BEGIN Data supplied

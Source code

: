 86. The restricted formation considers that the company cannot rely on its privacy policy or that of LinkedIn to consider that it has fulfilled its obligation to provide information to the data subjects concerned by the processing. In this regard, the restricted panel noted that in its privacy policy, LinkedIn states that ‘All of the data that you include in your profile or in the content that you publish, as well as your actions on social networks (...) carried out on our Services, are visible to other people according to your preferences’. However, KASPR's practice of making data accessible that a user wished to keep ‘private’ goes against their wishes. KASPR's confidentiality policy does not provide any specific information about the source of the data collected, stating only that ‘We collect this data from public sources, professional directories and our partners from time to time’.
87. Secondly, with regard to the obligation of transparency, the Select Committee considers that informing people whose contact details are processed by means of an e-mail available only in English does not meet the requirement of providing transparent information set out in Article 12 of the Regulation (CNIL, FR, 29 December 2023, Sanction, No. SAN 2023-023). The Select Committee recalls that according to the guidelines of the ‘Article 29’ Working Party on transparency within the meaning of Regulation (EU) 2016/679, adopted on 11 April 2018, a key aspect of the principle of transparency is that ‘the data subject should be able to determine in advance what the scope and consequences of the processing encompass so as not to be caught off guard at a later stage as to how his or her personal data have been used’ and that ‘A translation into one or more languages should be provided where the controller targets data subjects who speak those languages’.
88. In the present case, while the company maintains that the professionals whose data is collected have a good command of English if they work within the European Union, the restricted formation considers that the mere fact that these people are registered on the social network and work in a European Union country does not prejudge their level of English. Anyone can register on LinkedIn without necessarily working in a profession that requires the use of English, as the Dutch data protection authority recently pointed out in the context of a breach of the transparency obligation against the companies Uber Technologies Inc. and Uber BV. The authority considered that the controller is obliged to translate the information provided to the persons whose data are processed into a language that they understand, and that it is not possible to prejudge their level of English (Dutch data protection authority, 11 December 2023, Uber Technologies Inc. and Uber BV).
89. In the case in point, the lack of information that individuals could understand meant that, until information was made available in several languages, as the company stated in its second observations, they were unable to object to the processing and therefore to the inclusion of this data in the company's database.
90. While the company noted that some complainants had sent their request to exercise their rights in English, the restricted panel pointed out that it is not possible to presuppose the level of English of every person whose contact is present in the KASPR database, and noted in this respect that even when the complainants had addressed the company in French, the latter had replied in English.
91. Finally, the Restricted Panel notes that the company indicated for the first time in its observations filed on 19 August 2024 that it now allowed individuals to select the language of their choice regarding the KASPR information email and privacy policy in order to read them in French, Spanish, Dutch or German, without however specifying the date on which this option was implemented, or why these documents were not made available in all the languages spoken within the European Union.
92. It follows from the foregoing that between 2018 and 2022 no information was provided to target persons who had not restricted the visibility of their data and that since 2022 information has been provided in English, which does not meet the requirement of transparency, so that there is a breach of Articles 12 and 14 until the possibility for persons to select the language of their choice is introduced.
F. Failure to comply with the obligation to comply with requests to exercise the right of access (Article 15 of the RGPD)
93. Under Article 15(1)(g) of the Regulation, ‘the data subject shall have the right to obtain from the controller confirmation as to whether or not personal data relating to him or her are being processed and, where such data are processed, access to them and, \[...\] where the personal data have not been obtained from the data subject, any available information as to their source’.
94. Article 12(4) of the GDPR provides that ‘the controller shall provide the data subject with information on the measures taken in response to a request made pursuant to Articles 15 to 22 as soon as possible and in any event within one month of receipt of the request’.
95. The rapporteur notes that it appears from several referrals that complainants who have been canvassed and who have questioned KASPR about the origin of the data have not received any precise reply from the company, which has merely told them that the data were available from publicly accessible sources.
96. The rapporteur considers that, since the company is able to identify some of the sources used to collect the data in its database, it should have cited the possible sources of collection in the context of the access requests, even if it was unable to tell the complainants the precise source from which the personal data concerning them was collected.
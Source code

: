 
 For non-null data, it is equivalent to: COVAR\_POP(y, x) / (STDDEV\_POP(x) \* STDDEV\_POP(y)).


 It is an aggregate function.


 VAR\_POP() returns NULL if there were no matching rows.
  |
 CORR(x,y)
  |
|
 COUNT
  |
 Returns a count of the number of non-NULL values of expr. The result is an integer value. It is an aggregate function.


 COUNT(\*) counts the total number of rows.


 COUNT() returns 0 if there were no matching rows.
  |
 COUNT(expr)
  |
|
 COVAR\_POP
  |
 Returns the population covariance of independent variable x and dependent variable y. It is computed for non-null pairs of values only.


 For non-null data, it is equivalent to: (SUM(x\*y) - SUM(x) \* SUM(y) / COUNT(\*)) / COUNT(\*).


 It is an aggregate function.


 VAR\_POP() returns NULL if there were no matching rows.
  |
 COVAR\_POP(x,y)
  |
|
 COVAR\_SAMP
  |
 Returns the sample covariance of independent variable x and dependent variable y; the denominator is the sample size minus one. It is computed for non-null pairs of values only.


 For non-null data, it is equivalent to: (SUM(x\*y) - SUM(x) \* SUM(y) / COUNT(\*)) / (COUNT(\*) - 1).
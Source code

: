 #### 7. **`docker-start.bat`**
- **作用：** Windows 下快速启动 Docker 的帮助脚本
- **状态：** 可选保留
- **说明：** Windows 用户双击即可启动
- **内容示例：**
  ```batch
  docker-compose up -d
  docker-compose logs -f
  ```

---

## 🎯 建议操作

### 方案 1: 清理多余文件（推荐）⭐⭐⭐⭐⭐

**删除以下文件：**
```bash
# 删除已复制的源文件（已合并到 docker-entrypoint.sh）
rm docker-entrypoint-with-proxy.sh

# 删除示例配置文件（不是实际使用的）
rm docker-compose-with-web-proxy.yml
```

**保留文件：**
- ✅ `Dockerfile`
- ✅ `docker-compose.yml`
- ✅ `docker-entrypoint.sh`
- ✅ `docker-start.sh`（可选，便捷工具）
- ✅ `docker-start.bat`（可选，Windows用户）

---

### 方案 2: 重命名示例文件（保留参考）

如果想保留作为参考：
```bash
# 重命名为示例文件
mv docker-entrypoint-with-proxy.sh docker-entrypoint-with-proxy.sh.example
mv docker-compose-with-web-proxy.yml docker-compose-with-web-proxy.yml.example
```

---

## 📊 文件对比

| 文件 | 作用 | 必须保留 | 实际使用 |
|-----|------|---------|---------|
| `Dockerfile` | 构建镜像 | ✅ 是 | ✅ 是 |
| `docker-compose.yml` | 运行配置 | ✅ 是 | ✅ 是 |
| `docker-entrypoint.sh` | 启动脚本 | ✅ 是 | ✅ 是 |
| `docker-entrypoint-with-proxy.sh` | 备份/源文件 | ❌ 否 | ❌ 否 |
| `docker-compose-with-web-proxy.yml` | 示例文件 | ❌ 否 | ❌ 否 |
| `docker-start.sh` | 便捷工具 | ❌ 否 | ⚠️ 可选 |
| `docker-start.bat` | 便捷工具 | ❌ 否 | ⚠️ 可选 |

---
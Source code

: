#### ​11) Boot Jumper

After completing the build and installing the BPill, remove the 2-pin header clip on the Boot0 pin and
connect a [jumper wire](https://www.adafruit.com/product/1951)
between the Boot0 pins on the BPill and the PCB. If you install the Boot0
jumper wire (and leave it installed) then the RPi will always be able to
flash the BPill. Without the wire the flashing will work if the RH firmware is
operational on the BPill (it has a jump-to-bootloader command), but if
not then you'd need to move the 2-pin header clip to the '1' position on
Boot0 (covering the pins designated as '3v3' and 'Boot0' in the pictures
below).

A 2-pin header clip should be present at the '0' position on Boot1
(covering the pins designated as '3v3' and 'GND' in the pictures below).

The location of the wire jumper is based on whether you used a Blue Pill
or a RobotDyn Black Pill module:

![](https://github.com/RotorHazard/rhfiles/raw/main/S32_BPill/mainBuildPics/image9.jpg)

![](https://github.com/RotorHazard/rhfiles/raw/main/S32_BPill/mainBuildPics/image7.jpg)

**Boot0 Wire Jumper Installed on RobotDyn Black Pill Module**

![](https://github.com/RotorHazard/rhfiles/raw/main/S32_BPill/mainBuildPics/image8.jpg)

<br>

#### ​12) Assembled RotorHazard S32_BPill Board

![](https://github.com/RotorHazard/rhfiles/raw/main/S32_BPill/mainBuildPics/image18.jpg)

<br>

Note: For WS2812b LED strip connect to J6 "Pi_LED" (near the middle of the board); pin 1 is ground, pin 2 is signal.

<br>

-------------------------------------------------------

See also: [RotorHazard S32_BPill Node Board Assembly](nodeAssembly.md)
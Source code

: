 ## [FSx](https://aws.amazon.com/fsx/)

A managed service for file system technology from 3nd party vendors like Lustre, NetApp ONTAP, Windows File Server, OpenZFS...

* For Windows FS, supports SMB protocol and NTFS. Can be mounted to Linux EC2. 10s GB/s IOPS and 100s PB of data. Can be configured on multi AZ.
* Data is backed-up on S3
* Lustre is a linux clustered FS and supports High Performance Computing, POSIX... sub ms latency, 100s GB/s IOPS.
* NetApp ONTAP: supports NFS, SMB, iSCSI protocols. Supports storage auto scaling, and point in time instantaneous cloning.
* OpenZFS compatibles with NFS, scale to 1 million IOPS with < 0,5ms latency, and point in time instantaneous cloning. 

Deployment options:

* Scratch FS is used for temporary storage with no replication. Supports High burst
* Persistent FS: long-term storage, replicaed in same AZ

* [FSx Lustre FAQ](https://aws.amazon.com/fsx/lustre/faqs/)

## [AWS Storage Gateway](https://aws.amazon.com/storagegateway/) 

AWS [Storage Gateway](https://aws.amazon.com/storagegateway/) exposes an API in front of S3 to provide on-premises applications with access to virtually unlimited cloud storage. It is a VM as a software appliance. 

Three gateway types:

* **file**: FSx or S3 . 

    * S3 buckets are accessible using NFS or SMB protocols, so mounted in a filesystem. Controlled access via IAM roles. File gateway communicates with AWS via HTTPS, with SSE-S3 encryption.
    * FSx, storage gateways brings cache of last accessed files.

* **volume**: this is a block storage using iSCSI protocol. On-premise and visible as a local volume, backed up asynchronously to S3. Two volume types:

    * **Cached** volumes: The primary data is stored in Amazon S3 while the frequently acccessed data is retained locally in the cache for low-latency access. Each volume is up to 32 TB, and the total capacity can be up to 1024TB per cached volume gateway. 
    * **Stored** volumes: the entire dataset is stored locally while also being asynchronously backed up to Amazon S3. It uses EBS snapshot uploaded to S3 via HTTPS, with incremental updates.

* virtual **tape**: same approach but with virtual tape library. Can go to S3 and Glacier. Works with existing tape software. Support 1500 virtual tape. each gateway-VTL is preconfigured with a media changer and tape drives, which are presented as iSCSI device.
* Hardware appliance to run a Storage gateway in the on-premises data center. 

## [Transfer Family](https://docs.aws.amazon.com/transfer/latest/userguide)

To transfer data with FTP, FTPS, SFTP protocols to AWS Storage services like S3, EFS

END Data supplied

Problem statement:
Find, please, how many lines in the data include the word "several", and put down that number only.

Answer space:
2